Bank President Haruhiko Kuroda said the region would record only 3.4 percent growth this year but could expect a rebound to around 6.0 percent growth in 2010, as he opened the ADB's board of governors annual meeting in Bali.
"With strong national and regional efforts and a mild recovery expected in the global economy next year, developing Asia and the Pacific should bounce back to about 6.0 percent growth in 2010," he said.
"These are positive signs, therefore this should not be a time of despair."
He outlined a huge expansion in the ADB's lending plans to help stimulate developing economies across Asia, after shareholders agreed last week to triple the bank's capital base in response to the global downturn.
The bank will increase its overall lending assistance by more than 10 billion dollars in 2009 and 2010, including three billion to meet "urgent needs stemming from the crisis," Kuroda said.
Some of that new lending would aim to help Asian economies boost domestic consumption and adjust to plunging demand for their exports to markets such as Europe and the United States.

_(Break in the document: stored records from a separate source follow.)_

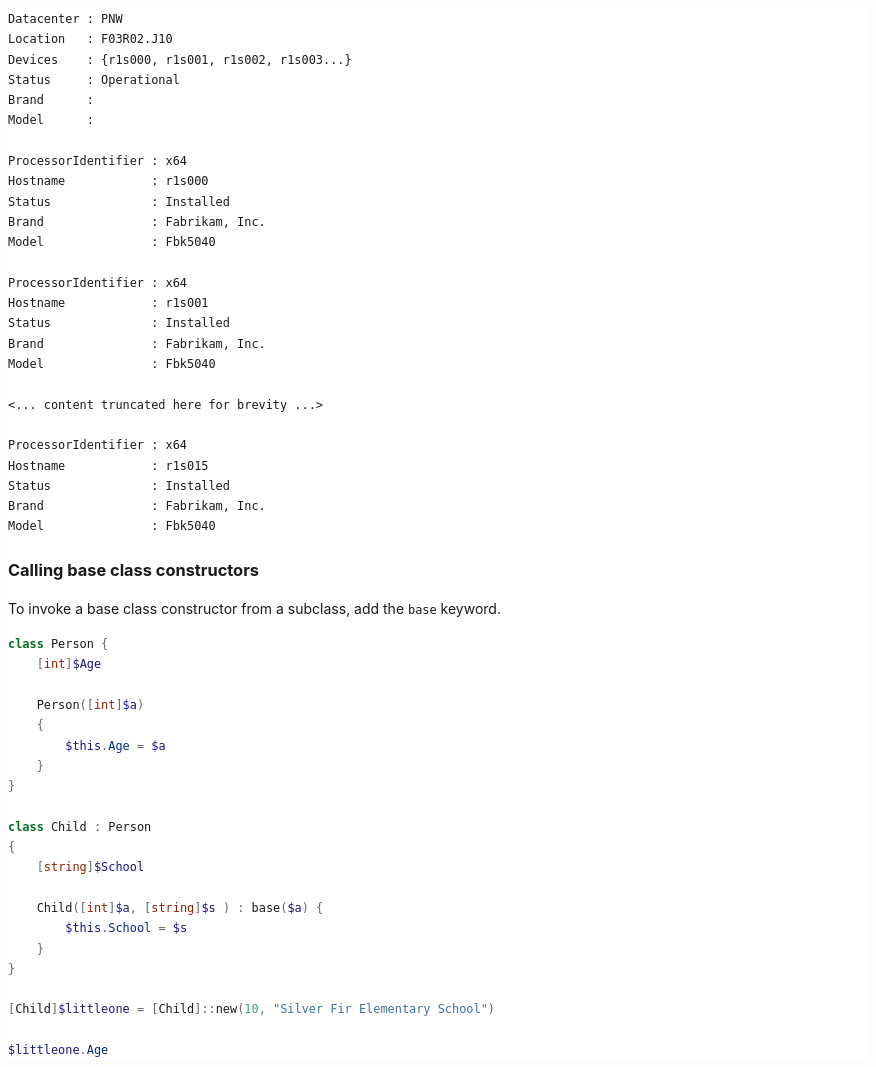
 ```Output
Datacenter : PNW
Location   : F03R02.J10
Devices    : {r1s000, r1s001, r1s002, r1s003...}
Status     : Operational
Brand      :
Model      :

ProcessorIdentifier : x64
Hostname            : r1s000
Status              : Installed
Brand               : Fabrikam, Inc.
Model               : Fbk5040

ProcessorIdentifier : x64
Hostname            : r1s001
Status              : Installed
Brand               : Fabrikam, Inc.
Model               : Fbk5040

<... content truncated here for brevity ...>

ProcessorIdentifier : x64
Hostname            : r1s015
Status              : Installed
Brand               : Fabrikam, Inc.
Model               : Fbk5040
```

### Calling base class constructors

To invoke a base class constructor from a subclass, add the `base` keyword.

```powershell
class Person {
    [int]$Age

    Person([int]$a)
    {
        $this.Age = $a
    }
}

class Child : Person
{
    [string]$School

    Child([int]$a, [string]$s ) : base($a) {
        $this.School = $s
    }
}

[Child]$littleone = [Child]::new(10, "Silver Fir Elementary School")

$littleone.Age
```
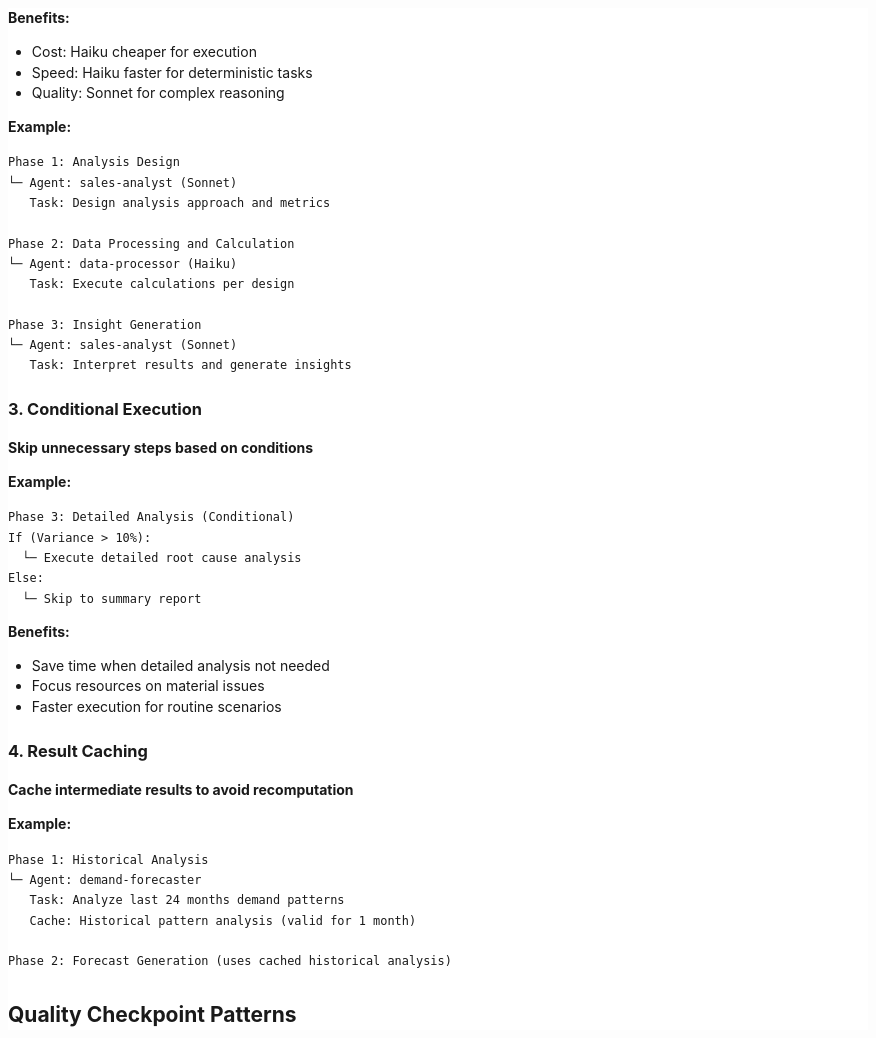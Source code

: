**Benefits:**
- Cost: Haiku cheaper for execution
- Speed: Haiku faster for deterministic tasks
- Quality: Sonnet for complex reasoning

**Example:**
```
Phase 1: Analysis Design
└─ Agent: sales-analyst (Sonnet)
   Task: Design analysis approach and metrics

Phase 2: Data Processing and Calculation
└─ Agent: data-processor (Haiku)
   Task: Execute calculations per design

Phase 3: Insight Generation
└─ Agent: sales-analyst (Sonnet)
   Task: Interpret results and generate insights
```

### 3. Conditional Execution

**Skip unnecessary steps based on conditions**

**Example:**
```
Phase 3: Detailed Analysis (Conditional)
If (Variance > 10%):
  └─ Execute detailed root cause analysis
Else:
  └─ Skip to summary report
```

**Benefits:**
- Save time when detailed analysis not needed
- Focus resources on material issues
- Faster execution for routine scenarios

### 4. Result Caching

**Cache intermediate results to avoid recomputation**

**Example:**
```
Phase 1: Historical Analysis
└─ Agent: demand-forecaster
   Task: Analyze last 24 months demand patterns
   Cache: Historical pattern analysis (valid for 1 month)

Phase 2: Forecast Generation (uses cached historical analysis)
```

## Quality Checkpoint Patterns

"The transfer of savings from one part of the world to another worked well when advanced economies could absorb production from developing economies, but the current state of the global economy suggests that era has passed," he said.
"By rebalancing export-driven growth with a greater reliance on domestic demand and consumption, Asia can lead the way in charting a new, globally beneficial development course."
He also called for changes to the global financial architecture to give voice to the aspirations of Asia, where powerhouses like China and India are emerging as rivals to US dominance of the world economy.
Ten Asian countries plus China, Japan and South Korea agreed Sunday to set up a 120-billion-dollar regional emergency fund to help Asian economies out of crises, a move Kuroda applauded.
"It is... important to create a financial architecture that gives developing countries a voice more commensurate with their share of world output and trade," he said.
His comments echoed China's calls for a greater say in international economic decision-making at institutions such as the International Monetary Fund.